→ **Exercise data**:
--------
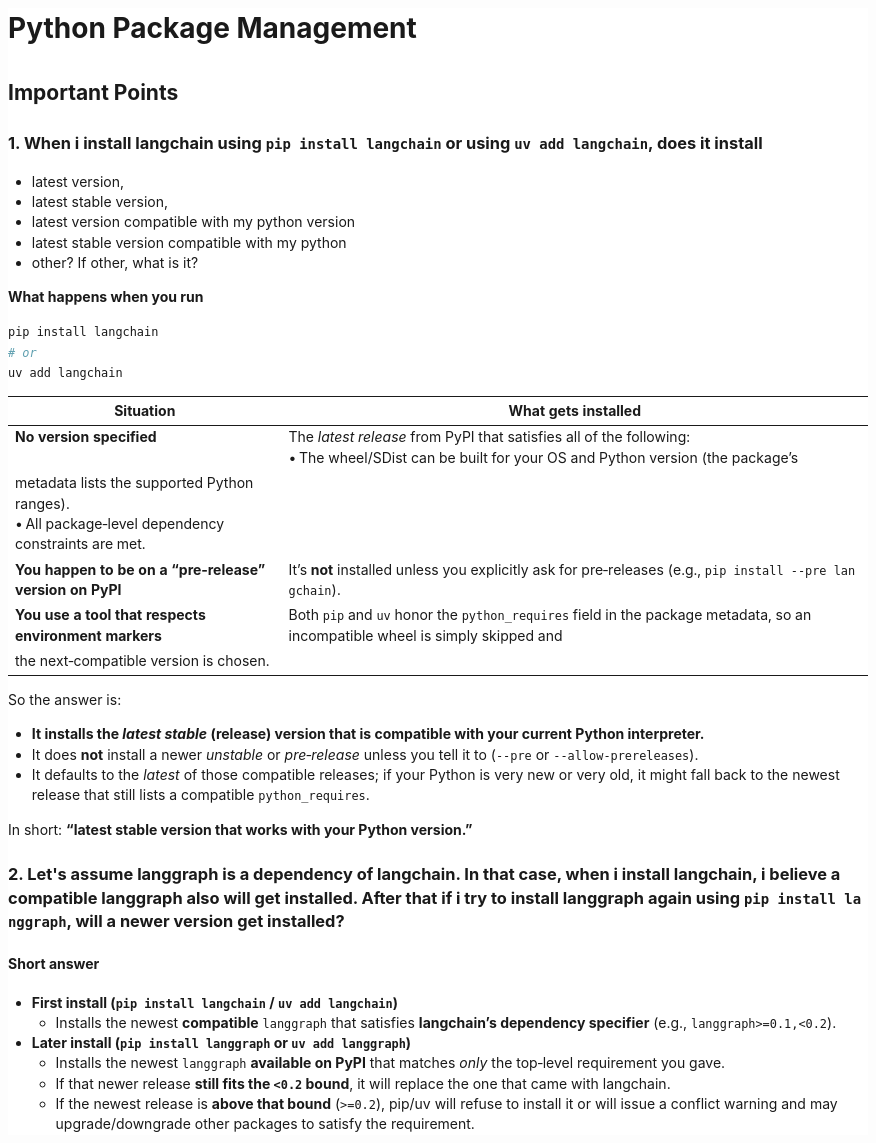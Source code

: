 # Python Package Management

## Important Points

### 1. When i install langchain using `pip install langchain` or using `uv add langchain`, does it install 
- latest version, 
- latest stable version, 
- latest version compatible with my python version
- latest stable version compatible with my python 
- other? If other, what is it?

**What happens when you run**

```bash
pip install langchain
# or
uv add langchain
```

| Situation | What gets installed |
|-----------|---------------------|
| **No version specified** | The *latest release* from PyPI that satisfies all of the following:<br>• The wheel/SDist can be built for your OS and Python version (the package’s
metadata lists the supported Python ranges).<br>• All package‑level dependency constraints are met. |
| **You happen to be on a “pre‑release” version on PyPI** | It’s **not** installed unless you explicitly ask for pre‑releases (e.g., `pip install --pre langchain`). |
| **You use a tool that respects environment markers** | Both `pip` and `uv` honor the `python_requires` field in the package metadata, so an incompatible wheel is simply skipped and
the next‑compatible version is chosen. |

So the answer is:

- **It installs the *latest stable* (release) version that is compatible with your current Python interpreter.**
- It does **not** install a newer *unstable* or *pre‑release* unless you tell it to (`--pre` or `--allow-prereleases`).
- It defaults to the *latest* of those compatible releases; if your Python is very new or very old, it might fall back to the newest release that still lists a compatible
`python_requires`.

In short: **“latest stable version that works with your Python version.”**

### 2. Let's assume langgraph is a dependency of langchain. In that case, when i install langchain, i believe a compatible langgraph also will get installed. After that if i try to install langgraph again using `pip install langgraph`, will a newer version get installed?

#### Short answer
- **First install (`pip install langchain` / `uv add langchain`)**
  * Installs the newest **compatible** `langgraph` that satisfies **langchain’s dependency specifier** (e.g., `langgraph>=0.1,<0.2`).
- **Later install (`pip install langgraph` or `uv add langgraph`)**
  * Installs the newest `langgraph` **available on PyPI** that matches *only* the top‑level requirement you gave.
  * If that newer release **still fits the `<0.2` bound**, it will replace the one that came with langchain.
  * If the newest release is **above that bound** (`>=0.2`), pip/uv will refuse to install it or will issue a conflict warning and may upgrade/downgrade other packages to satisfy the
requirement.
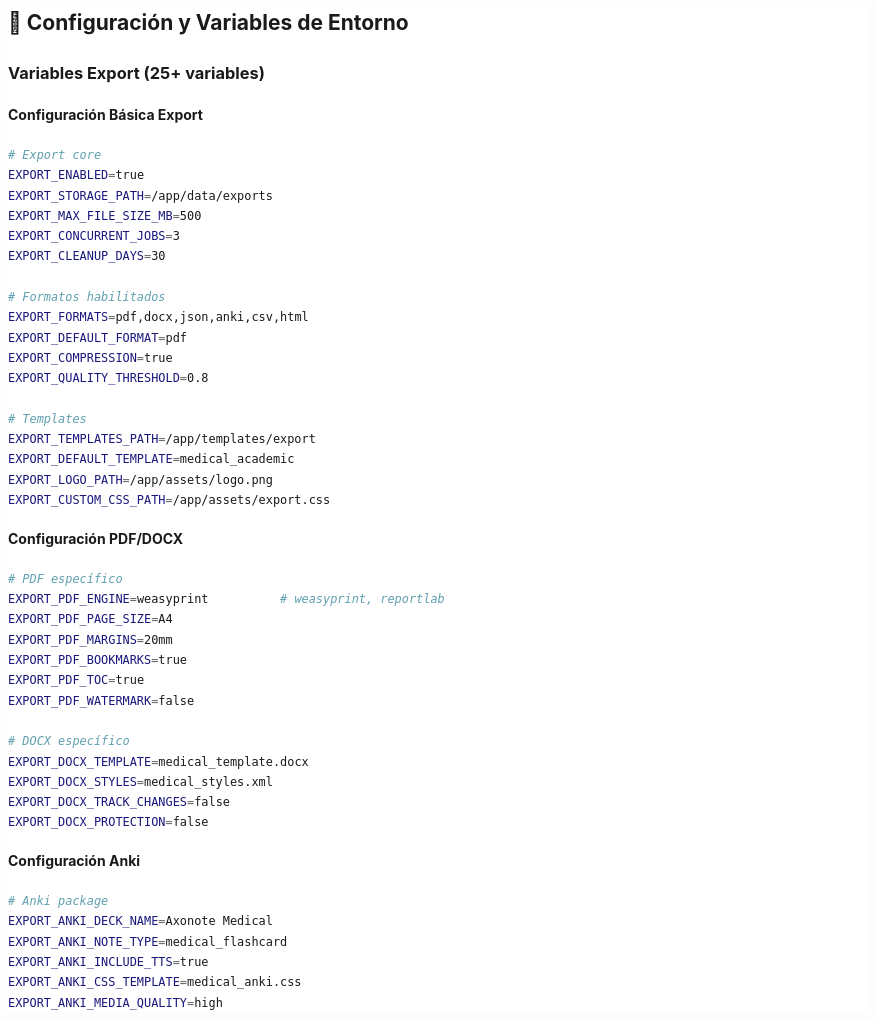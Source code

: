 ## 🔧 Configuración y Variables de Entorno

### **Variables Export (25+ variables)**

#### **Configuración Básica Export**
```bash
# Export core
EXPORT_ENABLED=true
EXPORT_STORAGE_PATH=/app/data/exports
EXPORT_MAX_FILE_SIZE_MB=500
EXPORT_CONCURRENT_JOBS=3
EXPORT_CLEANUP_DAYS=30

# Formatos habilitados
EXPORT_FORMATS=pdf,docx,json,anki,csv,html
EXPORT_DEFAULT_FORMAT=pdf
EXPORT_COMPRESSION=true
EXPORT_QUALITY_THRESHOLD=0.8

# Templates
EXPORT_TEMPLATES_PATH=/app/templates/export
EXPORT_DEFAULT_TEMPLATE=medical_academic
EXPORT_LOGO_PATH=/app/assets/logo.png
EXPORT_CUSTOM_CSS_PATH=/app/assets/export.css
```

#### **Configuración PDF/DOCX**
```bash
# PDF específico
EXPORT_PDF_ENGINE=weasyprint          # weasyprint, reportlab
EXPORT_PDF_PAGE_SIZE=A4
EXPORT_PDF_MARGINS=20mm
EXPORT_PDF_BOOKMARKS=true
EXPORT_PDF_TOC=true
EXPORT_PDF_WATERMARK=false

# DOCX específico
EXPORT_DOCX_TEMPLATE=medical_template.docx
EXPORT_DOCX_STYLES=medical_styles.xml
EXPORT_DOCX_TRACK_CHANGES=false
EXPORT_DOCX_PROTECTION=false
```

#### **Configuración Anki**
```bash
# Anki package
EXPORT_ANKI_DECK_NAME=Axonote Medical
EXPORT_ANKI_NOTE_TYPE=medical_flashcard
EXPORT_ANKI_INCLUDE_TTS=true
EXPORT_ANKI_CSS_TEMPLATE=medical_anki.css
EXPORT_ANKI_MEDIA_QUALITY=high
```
--------
→ **Exercise instructions**:
Output the listing above exactly, but leave its pictures behind.

→ **Written solution**:
Source code

: # Python Package Management

## Important Points

### 1. When i install langchain using `pip install langchain` or using `uv add langchain`, does it install 
- latest version, 
- latest stable version, 
- latest version compatible with my python version
- latest stable version compatible with my python 
- other? If other, what is it?

**What happens when you run**

```bash
pip install langchain
# or
uv add langchain
```

| Situation | What gets installed |
|-----------|---------------------|
| **No version specified** | The *latest release* from PyPI that satisfies all of the following:<br>• The wheel/SDist can be built for your OS and Python version (the package’s
metadata lists the supported Python ranges).<br>• All package‑level dependency constraints are met. |
| **You happen to be on a “pre‑release” version on PyPI** | It’s **not** installed unless you explicitly ask for pre‑releases (e.g., `pip install --pre langchain`). |
| **You use a tool that respects environment markers** | Both `pip` and `uv` honor the `python_requires` field in the package metadata, so an incompatible wheel is simply skipped and
the next‑compatible version is chosen. |

So the answer is:

- **It installs the *latest stable* (release) version that is compatible with your current Python interpreter.**
- It does **not** install a newer *unstable* or *pre‑release* unless you tell it to (`--pre` or `--allow-prereleases`).
- It defaults to the *latest* of those compatible releases; if your Python is very new or very old, it might fall back to the newest release that still lists a compatible
`python_requires`.

In short: **“latest stable version that works with your Python version.”**

### 2. Let's assume langgraph is a dependency of langchain. In that case, when i install langchain, i believe a compatible langgraph also will get installed. After that if i try to install langgraph again using `pip install langgraph`, will a newer version get installed?

#### Short answer
- **First install (`pip install langchain` / `uv add langchain`)**
  * Installs the newest **compatible** `langgraph` that satisfies **langchain’s dependency specifier** (e.g., `langgraph>=0.1,<0.2`).
- **Later install (`pip install langgraph` or `uv add langgraph`)**
  * Installs the newest `langgraph` **available on PyPI** that matches *only* the top‑level requirement you gave.
  * If that newer release **still fits the `<0.2` bound**, it will replace the one that came with langchain.
  * If the newest release is **above that bound** (`>=0.2`), pip/uv will refuse to install it or will issue a conflict warning and may upgrade/downgrade other packages to satisfy the
requirement.
Source code

: ## 🔧 Configuración y Variables de Entorno

### **Variables Export (25+ variables)**

#### **Configuración Básica Export**
```bash
# Export core
EXPORT_ENABLED=true
EXPORT_STORAGE_PATH=/app/data/exports
EXPORT_MAX_FILE_SIZE_MB=500
EXPORT_CONCURRENT_JOBS=3
EXPORT_CLEANUP_DAYS=30

# Formatos habilitados
EXPORT_FORMATS=pdf,docx,json,anki,csv,html
EXPORT_DEFAULT_FORMAT=pdf
EXPORT_COMPRESSION=true
EXPORT_QUALITY_THRESHOLD=0.8

# Templates
EXPORT_TEMPLATES_PATH=/app/templates/export
EXPORT_DEFAULT_TEMPLATE=medical_academic
EXPORT_LOGO_PATH=/app/assets/logo.png
EXPORT_CUSTOM_CSS_PATH=/app/assets/export.css
```

#### **Configuración PDF/DOCX**
```bash
# PDF específico
EXPORT_PDF_ENGINE=weasyprint          # weasyprint, reportlab
EXPORT_PDF_PAGE_SIZE=A4
EXPORT_PDF_MARGINS=20mm
EXPORT_PDF_BOOKMARKS=true
EXPORT_PDF_TOC=true
EXPORT_PDF_WATERMARK=false

# DOCX específico
EXPORT_DOCX_TEMPLATE=medical_template.docx
EXPORT_DOCX_STYLES=medical_styles.xml
EXPORT_DOCX_TRACK_CHANGES=false
EXPORT_DOCX_PROTECTION=false
```

#### **Configuración Anki**
```bash
# Anki package
EXPORT_ANKI_DECK_NAME=Axonote Medical
EXPORT_ANKI_NOTE_TYPE=medical_flashcard
EXPORT_ANKI_INCLUDE_TTS=true
EXPORT_ANKI_CSS_TEMPLATE=medical_anki.css
EXPORT_ANKI_MEDIA_QUALITY=high
```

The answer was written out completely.